### To do:
In the data below, find each line containing the string "Terraform" and return it.

### Information supplied:
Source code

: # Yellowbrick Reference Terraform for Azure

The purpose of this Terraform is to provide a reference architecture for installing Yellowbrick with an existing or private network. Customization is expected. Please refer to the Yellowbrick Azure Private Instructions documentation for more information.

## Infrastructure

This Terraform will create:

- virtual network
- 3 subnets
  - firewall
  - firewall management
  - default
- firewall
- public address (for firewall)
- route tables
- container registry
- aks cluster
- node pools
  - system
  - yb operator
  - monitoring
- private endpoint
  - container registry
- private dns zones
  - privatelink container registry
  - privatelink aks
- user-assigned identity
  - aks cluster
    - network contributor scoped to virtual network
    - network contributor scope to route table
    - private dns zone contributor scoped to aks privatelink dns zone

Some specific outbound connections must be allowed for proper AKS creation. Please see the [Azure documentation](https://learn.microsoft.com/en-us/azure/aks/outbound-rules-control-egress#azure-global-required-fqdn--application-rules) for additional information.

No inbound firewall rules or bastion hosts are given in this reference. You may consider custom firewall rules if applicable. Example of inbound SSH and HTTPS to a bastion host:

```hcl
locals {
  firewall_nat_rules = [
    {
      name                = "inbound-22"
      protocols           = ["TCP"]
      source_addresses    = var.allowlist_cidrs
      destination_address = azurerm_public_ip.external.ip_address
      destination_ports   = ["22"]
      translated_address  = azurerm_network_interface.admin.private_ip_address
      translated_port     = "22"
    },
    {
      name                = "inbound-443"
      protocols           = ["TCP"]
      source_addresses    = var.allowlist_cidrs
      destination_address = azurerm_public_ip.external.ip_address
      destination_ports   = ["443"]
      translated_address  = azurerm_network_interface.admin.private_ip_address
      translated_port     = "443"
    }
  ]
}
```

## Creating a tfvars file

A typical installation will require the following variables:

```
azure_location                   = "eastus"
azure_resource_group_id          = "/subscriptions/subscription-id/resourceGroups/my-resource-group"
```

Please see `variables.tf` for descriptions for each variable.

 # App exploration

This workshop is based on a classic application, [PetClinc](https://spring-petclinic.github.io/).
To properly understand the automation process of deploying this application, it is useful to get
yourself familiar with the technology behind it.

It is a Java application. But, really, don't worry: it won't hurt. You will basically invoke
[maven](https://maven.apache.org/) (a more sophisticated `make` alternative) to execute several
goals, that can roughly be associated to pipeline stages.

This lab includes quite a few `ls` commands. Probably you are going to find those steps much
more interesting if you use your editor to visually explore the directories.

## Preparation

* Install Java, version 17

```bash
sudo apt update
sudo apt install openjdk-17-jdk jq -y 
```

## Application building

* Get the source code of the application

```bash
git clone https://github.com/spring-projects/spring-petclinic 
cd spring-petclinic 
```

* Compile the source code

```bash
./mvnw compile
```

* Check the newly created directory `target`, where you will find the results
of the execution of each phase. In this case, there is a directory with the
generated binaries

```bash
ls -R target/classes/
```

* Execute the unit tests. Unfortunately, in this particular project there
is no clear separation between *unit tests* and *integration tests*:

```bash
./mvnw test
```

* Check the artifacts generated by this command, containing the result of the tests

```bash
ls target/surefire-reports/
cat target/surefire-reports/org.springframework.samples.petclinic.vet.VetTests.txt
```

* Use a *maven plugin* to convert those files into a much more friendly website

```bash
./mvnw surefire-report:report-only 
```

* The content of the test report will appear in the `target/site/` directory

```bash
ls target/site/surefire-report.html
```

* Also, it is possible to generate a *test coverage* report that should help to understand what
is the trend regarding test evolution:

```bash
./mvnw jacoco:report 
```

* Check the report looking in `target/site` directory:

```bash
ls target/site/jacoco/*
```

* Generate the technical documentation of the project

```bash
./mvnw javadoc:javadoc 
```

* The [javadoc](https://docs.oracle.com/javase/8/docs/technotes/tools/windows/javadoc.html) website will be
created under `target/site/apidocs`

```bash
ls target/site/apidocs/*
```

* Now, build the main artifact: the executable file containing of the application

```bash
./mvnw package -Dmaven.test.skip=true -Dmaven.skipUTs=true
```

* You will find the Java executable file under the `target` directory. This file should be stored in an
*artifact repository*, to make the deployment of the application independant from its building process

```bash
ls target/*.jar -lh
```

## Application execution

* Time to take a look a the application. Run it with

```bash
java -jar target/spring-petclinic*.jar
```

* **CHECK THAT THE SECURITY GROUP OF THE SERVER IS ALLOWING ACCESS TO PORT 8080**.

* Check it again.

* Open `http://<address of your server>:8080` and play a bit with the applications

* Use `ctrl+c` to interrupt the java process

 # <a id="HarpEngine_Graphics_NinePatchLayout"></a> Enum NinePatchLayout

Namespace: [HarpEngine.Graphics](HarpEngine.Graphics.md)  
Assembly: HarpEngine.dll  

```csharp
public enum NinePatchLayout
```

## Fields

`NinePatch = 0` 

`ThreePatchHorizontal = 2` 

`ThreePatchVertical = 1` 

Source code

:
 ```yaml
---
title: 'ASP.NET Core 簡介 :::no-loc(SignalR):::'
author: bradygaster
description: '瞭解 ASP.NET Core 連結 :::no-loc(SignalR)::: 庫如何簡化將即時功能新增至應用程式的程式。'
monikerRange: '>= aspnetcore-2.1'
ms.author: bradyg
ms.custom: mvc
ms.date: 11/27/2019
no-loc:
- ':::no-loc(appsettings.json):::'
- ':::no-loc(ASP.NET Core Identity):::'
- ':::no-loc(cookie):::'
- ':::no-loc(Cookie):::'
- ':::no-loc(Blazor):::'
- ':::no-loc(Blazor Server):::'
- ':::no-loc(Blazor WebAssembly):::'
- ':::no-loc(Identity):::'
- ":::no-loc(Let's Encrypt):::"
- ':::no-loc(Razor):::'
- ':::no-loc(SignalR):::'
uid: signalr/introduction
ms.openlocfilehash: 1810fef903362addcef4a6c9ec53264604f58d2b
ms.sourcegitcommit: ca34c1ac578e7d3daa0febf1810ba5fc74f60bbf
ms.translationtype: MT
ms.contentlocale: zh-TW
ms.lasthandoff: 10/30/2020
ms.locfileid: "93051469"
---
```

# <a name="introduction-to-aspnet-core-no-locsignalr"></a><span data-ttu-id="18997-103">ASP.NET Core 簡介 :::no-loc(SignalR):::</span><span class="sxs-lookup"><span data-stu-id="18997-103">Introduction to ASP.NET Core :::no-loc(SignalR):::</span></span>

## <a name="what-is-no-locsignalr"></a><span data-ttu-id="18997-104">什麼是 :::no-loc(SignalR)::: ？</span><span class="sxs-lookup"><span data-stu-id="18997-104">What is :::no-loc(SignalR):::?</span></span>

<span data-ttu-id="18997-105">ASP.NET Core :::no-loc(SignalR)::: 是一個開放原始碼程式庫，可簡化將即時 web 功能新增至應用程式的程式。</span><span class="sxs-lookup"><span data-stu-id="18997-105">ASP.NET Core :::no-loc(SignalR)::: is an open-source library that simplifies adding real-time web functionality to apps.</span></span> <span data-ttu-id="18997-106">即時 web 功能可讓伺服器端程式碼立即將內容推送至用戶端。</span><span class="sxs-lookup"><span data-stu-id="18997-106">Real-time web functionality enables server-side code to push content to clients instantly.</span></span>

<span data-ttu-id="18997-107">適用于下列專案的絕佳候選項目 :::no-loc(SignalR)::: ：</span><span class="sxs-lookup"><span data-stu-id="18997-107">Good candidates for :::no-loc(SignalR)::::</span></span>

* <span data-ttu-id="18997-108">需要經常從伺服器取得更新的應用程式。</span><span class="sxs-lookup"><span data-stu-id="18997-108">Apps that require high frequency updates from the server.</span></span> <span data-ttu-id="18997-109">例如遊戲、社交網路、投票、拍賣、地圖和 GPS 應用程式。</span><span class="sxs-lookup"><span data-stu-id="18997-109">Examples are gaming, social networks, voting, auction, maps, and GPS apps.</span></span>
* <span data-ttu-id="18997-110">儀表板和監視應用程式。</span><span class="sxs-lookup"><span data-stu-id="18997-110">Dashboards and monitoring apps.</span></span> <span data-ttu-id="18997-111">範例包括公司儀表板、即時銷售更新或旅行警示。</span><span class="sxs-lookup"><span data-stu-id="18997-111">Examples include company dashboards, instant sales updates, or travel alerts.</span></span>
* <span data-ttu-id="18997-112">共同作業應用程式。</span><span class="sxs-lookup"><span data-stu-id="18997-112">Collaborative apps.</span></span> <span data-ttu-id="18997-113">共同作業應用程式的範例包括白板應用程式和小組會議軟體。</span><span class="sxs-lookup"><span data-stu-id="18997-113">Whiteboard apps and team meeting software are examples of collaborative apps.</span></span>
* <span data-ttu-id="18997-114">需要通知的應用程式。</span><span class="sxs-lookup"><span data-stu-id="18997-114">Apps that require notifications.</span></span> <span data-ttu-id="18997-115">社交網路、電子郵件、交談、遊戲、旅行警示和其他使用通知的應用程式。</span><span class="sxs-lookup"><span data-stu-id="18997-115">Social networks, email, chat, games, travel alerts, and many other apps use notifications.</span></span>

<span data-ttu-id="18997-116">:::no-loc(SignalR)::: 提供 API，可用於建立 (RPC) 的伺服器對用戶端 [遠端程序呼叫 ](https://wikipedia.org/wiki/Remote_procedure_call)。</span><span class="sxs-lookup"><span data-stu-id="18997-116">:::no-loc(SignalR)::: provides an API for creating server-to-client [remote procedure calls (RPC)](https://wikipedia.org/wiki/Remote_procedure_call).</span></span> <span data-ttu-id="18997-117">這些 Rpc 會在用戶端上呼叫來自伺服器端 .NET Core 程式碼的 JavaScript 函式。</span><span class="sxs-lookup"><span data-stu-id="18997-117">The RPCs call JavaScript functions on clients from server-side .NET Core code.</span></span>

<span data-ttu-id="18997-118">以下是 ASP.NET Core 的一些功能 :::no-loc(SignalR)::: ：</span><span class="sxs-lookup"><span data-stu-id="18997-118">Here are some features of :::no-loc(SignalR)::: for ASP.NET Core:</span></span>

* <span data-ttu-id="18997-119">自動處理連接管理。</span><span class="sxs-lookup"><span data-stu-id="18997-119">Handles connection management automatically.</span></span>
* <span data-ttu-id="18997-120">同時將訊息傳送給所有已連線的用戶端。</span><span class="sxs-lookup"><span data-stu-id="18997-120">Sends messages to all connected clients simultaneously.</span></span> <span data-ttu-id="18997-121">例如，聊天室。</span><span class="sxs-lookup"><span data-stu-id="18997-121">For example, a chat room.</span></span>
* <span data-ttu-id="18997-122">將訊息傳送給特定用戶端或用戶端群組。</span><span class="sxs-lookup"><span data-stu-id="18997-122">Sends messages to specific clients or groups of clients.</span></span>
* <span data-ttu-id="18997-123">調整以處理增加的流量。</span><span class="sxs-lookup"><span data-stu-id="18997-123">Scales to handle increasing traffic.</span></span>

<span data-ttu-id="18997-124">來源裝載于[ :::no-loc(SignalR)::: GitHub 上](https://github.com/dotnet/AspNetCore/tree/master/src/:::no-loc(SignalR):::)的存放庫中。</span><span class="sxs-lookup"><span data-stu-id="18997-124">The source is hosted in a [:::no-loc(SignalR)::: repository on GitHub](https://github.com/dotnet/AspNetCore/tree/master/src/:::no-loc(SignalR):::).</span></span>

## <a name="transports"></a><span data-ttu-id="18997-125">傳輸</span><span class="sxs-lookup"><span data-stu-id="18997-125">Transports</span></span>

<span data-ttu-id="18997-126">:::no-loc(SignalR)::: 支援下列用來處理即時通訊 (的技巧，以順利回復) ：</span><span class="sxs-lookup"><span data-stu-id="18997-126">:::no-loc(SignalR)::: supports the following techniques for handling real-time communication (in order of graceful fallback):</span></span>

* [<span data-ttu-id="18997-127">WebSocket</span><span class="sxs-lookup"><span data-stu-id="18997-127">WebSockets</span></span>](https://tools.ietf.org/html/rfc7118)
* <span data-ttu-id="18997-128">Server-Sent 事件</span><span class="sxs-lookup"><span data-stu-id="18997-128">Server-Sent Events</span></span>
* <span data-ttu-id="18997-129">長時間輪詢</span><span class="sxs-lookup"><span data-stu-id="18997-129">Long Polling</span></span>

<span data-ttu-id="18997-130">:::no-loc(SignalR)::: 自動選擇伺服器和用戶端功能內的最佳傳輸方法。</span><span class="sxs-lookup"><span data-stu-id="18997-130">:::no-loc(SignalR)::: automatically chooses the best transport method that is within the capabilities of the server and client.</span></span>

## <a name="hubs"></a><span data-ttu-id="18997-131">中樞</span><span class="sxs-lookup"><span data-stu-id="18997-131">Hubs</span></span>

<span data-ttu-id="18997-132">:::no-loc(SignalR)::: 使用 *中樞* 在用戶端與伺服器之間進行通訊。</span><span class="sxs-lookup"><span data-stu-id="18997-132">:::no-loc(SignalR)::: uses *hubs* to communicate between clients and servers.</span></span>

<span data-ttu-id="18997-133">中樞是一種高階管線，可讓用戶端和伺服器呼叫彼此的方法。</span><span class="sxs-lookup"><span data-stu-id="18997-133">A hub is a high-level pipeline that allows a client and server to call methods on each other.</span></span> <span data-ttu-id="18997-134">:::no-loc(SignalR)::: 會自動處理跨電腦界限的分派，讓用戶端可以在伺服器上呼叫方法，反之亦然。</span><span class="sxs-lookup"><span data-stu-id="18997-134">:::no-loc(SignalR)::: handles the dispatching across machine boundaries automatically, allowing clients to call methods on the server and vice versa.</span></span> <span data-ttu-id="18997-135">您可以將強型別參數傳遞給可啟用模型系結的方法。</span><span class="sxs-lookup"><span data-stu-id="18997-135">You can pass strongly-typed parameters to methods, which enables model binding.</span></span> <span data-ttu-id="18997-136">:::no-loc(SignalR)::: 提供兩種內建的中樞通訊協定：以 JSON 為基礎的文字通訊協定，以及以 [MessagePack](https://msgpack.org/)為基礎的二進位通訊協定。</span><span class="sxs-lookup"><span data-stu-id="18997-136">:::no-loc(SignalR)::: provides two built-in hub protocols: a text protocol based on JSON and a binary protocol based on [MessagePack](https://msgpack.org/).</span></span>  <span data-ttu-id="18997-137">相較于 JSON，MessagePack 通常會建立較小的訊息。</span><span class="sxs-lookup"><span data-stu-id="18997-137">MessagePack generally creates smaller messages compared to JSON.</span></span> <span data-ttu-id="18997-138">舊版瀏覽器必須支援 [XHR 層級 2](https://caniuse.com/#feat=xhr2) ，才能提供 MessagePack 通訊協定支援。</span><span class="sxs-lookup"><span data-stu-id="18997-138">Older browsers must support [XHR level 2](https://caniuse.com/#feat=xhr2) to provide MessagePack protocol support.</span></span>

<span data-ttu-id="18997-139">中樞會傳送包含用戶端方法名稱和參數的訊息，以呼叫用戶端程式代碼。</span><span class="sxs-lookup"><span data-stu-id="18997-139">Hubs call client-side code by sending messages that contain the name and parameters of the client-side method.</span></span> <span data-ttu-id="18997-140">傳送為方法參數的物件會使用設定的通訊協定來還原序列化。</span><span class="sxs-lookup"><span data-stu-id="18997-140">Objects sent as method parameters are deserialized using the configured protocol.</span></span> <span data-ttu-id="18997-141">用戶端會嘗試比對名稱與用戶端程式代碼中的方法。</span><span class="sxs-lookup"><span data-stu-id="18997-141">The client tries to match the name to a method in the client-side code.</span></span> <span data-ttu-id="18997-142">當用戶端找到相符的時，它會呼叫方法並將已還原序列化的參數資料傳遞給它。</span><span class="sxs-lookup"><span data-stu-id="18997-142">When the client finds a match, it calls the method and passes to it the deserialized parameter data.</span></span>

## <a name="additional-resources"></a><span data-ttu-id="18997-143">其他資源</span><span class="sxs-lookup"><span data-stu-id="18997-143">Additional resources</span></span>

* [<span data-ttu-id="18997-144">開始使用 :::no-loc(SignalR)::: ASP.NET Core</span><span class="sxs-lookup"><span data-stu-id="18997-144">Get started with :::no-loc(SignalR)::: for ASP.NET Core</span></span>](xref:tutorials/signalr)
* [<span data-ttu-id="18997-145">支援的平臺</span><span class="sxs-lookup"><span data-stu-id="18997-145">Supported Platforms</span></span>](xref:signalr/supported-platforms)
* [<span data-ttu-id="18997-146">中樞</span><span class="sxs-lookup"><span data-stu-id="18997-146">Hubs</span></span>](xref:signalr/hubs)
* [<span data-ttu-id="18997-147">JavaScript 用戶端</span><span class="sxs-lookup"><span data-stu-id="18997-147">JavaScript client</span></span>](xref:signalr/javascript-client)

### Worked solution:
: # Yellowbrick Reference Terraform for Azure
The purpose of this Terraform is to provide a reference architecture for installing Yellowbrick with an existing or private network. Customization is expected. Please refer to the Yellowbrick Azure Private Instructions documentation for more information.
This Terraform will create:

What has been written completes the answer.